● **Try it**
Pull every line holding the word "вектором" from the data below and copy it.
(Beginning of Data under study)
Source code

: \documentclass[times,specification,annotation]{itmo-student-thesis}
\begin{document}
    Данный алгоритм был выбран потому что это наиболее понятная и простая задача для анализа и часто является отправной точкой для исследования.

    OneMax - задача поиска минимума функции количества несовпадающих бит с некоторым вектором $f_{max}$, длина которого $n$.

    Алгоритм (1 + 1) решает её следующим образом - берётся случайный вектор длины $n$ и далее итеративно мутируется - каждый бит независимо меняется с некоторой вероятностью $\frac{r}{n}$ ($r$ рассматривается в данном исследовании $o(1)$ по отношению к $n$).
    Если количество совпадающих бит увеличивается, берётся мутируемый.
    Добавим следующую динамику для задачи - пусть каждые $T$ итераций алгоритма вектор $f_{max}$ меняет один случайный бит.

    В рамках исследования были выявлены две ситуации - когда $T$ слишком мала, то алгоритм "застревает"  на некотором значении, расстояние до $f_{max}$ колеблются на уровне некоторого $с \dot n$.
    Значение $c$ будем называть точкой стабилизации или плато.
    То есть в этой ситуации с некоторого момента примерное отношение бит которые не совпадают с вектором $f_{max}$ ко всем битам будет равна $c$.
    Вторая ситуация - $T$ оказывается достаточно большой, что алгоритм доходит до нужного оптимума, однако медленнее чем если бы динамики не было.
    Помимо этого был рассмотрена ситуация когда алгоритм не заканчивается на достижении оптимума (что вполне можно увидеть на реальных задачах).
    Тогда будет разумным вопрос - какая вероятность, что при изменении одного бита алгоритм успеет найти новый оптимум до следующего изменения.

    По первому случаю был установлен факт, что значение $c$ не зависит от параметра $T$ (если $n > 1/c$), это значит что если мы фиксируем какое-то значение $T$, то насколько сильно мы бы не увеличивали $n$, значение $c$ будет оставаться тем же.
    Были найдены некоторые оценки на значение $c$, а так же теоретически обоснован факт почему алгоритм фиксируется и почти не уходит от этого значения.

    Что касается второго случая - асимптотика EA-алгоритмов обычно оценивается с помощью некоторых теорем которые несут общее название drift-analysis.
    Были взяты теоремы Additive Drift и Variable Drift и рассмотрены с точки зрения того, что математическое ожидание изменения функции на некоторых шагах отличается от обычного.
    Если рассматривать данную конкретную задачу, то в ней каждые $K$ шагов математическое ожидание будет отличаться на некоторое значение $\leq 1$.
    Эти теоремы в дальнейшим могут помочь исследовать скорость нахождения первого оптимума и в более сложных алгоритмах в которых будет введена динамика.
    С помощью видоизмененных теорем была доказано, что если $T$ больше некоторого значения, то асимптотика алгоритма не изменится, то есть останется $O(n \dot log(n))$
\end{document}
(End of Data under study)
● **Written solution**
    OneMax - задача поиска минимума функции количества несовпадающих бит с некоторым вектором $f_{max}$, длина которого $n$.
    То есть в этой ситуации с некоторого момента примерное отношение бит которые не совпадают с вектором $f_{max}$ ко всем битам будет равна $c$.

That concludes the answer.